|
|
Between Firewater’s Songs We Should Have Written, the Twilight Singers’ She Loves You, the Soft Pink Truth’s Do You Want New Wave…, Richard Thompson’s Cohenian stab at “Oops… I Did It Again,” and all the forgotten curios unearthed by WFMU’s MP3 archive “On the Download,” 2004 was an outstanding year for wacky cover tunes. Here’s hoping that, before it’s over, Nouvelle Vague (Marc Collin and Olivier Libaux) and their loungey recontextualizations of assorted early-’80s punk and new wave fare get a wider hearing.
At the very least, this delightfully subtle disc provides another fine reason to protest the mutation of copyright law – legal snafus have held back its proper domestic release, which, at this point, might not happen at all.
The name means “new wave” in French and “bossa nova” in Portuguese. You wouldn’t need to know that to figure out NV’s MO; the cover probably clued you in on its lone. And you’d be forgiven for harboring some cynicism, after enduring the giggly trifles that were Moog Cookbook and Grunge Lite. In the early ’90s, when raw nerves and street cred underwent a brief popular renaissance, recasting antsy protest anthems as airy cocktail soundtracks or geeky goof-offs held enough novelty, just as an idea, to warrant NPR segments. But the stuff wasn’t built to last. On paper, Nouvelle Vague could be mistaken for more of the same.

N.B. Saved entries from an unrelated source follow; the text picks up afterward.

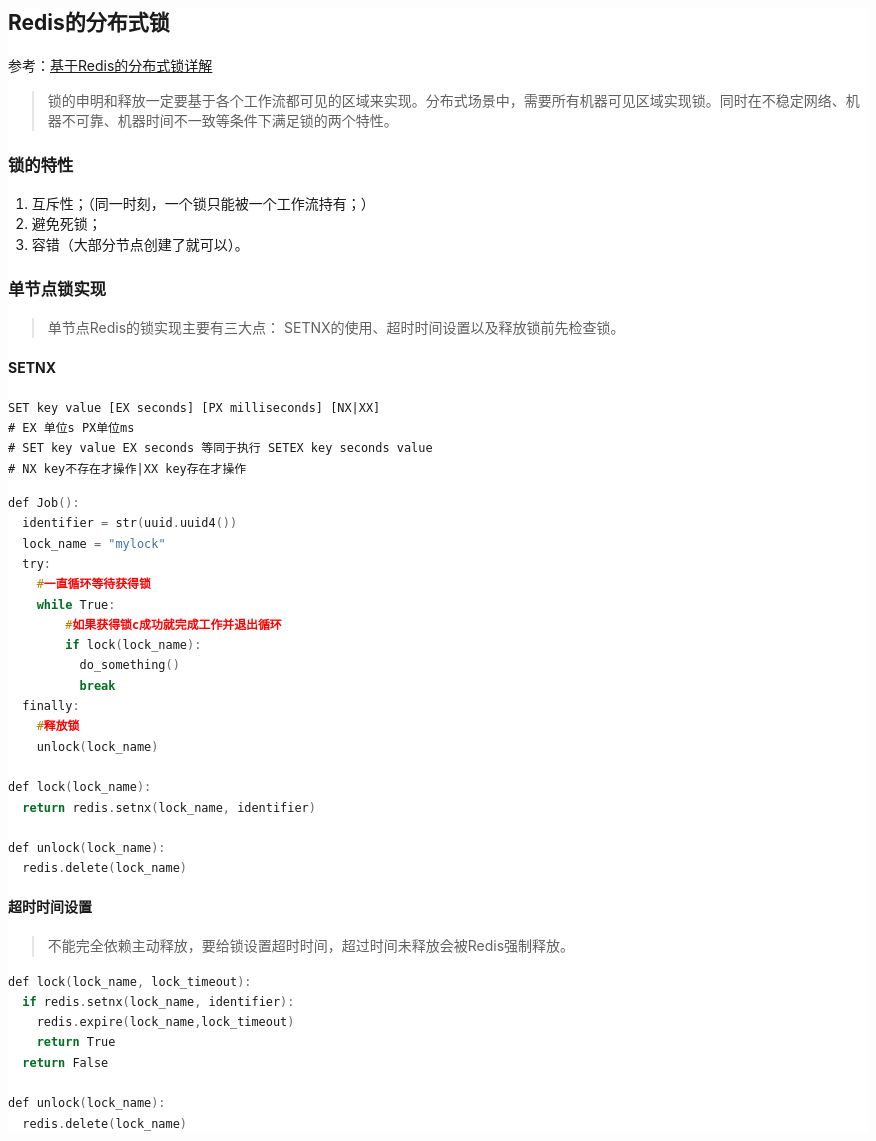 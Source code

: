 ## Redis的分布式锁

参考：[基于Redis的分布式锁详解](https://zhuanlan.zhihu.com/p/100140241)

> 锁的申明和释放一定要基于各个工作流都可见的区域来实现。分布式场景中，需要所有机器可见区域实现锁。同时在不稳定网络、机器不可靠、机器时间不一致等条件下满足锁的两个特性。

### 锁的特性

1. 互斥性；（同一时刻，一个锁只能被一个工作流持有；）
2. 避免死锁；
3. 容错（大部分节点创建了就可以）。

### 单节点锁实现

> 单节点Redis的锁实现主要有三大点： SETNX的使用、超时时间设置以及释放锁前先检查锁。

#### SETNX

```
SET key value [EX seconds] [PX milliseconds] [NX|XX]
# EX 单位s PX单位ms
# SET key value EX seconds 等同于执行 SETEX key seconds value
# NX key不存在才操作|XX key存在才操作
```

```c
def Job():
  identifier = str(uuid.uuid4())
  lock_name = "mylock"
  try:
    #一直循环等待获得锁
    while True:
        #如果获得锁c成功就完成工作并退出循环
        if lock(lock_name):
          do_something()
          break
  finally:
    #释放锁
    unlock(lock_name)
   
def lock(lock_name):
  return redis.setnx(lock_name, identifier)

def unlock(lock_name):
  redis.delete(lock_name)
```

#### 超时时间设置

> 不能完全依赖主动释放，要给锁设置超时时间，超过时间未释放会被Redis强制释放。

```c
def lock(lock_name, lock_timeout):
  if redis.setnx(lock_name, identifier):
    redis.expire(lock_name,lock_timeout)
    return True
  return False 

def unlock(lock_name):
  redis.delete(lock_name)
```
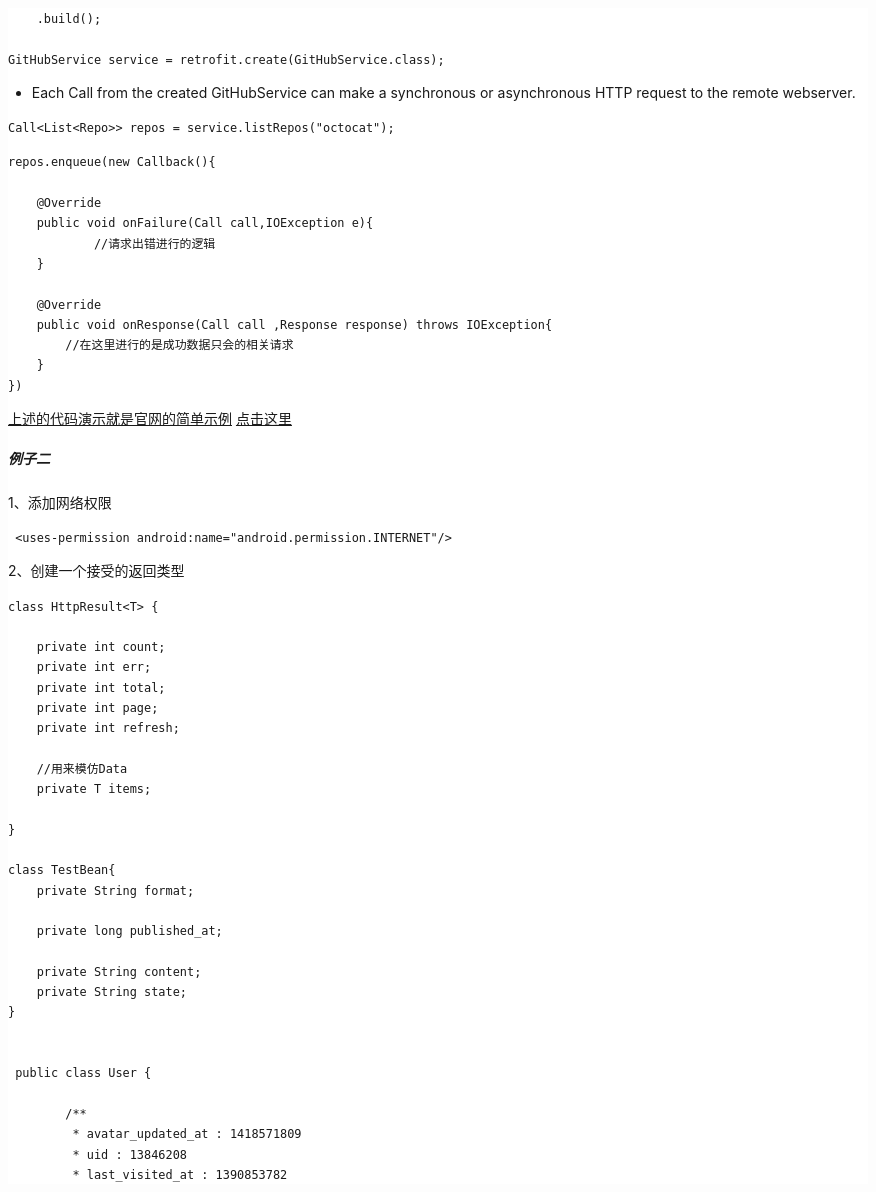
```
    .build();

GitHubService service = retrofit.create(GitHubService.class);

```
* Each Call from the created GitHubService can make a synchronous or asynchronous HTTP request to the remote webserver.

```
Call<List<Repo>> repos = service.listRepos("octocat");
```

```
repos.enqueue(new Callback(){
    
    @Override
    public void onFailure(Call call,IOException e){
            //请求出错进行的逻辑
    }
    
    @Override
    public void onResponse(Call call ,Response response) throws IOException{
        //在这里进行的是成功数据只会的相关请求
    }
})
```

[上述的代码演示就是官网的简单示例][1]  [点击这里][2]

##### 例子二
1、添加网络权限
```
 <uses-permission android:name="android.permission.INTERNET"/>
```
2、创建一个接受的返回类型

```
class HttpResult<T> {

    private int count;
    private int err;
    private int total;
    private int page;
    private int refresh;

    //用来模仿Data
    private T items;

}

class TestBean{
    private String format;

    private long published_at;

    private String content;
    private String state;
}


 public class User {

        /**
         * avatar_updated_at : 1418571809
         * uid : 13846208
         * last_visited_at : 1390853782
```

  [1]: http://square.github.io/retrofit/
  [2]: http://square.github.io/retrofit/
  [3]: https://github.com/wuyinlei/OpenSourceSummary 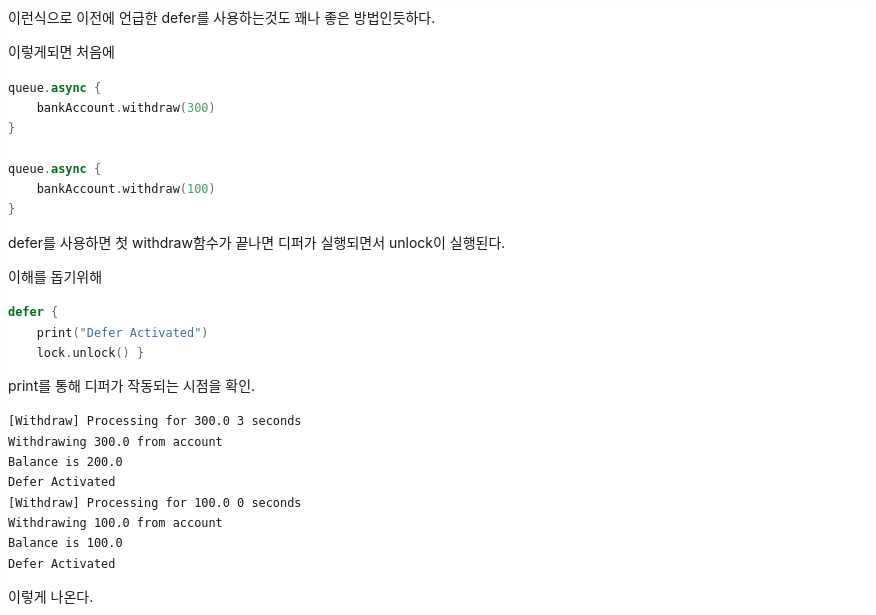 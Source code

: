 이런식으로 이전에 언급한 defer를 사용하는것도 꽤나 좋은 방법인듯하다.

이렇게되면 처음에 

```swift
queue.async {
    bankAccount.withdraw(300)
}

queue.async {
    bankAccount.withdraw(100)
}
```

defer를 사용하면 첫 withdraw함수가 끝나면 디퍼가 실행되면서 unlock이 실행된다.

이해를 돕기위해

```swift
defer {
    print("Defer Activated")
    lock.unlock() } 
```

print를 통해 디퍼가 작동되는 시점을 확인.

```text
[Withdraw] Processing for 300.0 3 seconds
Withdrawing 300.0 from account
Balance is 200.0
Defer Activated
[Withdraw] Processing for 100.0 0 seconds
Withdrawing 100.0 from account
Balance is 100.0
Defer Activated
```

이렇게 나온다. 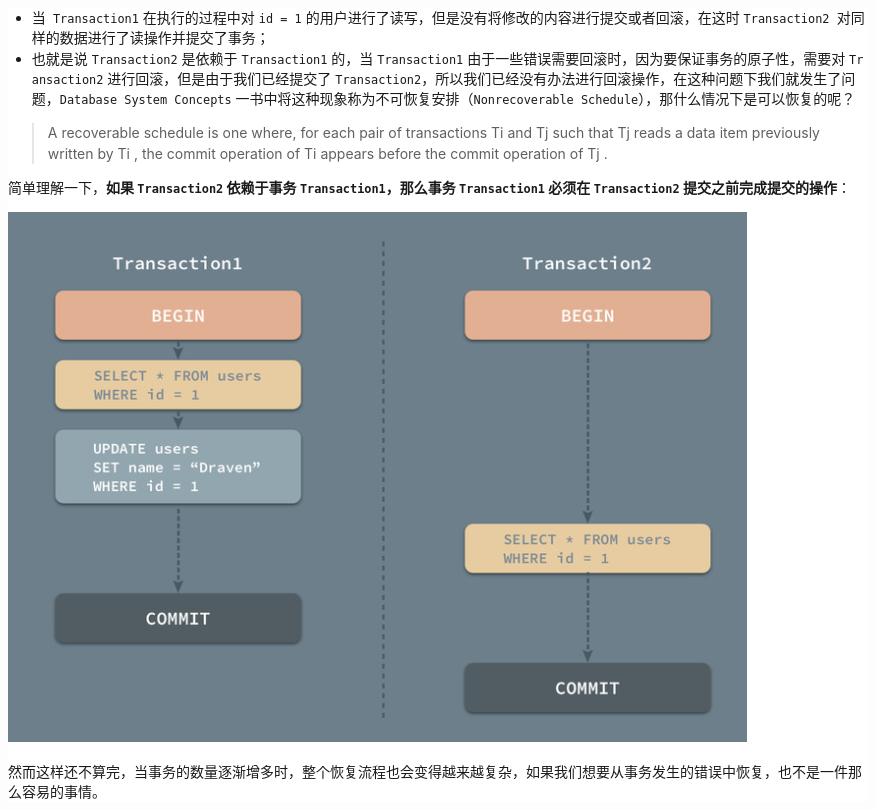 * 当` Transaction1` 在执行的过程中对 `id = 1` 的用户进行了读写，但是没有将修改的内容进行提交或者回滚，在这时 `Transaction2 `对同样的数据进行了读操作并提交了事务；
* 也就是说 `Transaction2` 是依赖于 `Transaction1` 的，当 `Transaction1` 由于一些错误需要回滚时，因为要保证事务的原子性，需要对 `Transaction2` 进行回滚，但是由于我们已经提交了 `Transaction2`，所以我们已经没有办法进行回滚操作，在这种问题下我们就发生了问题，`Database System Concepts` 一书中将这种现象称为不可恢复安排（`Nonrecoverable Schedule`），那什么情况下是可以恢复的呢？

> A recoverable schedule is one where, for each pair of transactions Ti and Tj such that Tj reads a data item previously written by Ti , the commit operation of Ti appears before the commit operation of Tj .


简单理解一下，**如果 `Transaction2` 依赖于事务 `Transaction1`，那么事务 `Transaction1` 必须在 `Transaction2` 提交之前完成提交的操作**：

![Alt Image Text](../images/ms3_9.png "Body image")


然而这样还不算完，当事务的数量逐渐增多时，整个恢复流程也会变得越来越复杂，如果我们想要从事务发生的错误中恢复，也不是一件那么容易的事情。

And yet, the actual music here is too smart, sexy and tender to ignore. The rotating cast of vocalists (all extraordinarily hot young women who were unfamiliar with the originals) is as consistently and provocatively droll as the best of cerebral French pop. When NV rereads Joy Division’s “Love Will Tear Us Apart,” it’s rescued from its icy production and Ian Curtis’ flat affect, and it comes off a damn sight more conflicted and complex. Their “Too Drunk to Fuck” cuts through the Dead Kennedys’ whiskey-dicked frustration and exposes the psychological lust that survives beneath a flood of booze but can’t surface. The Specials’ barfly chronicle “Friday Night, Saturday Morning” always had a certain hollow pathos, but now it finally sounds sad. And the Clash’s “Guns of Brixton” is a lot scarier stripped down. “I Melt With You” and “Making Plans for Nigel” are more directly true to the bossa nova formula, and thus are less memorable, if no less elegant.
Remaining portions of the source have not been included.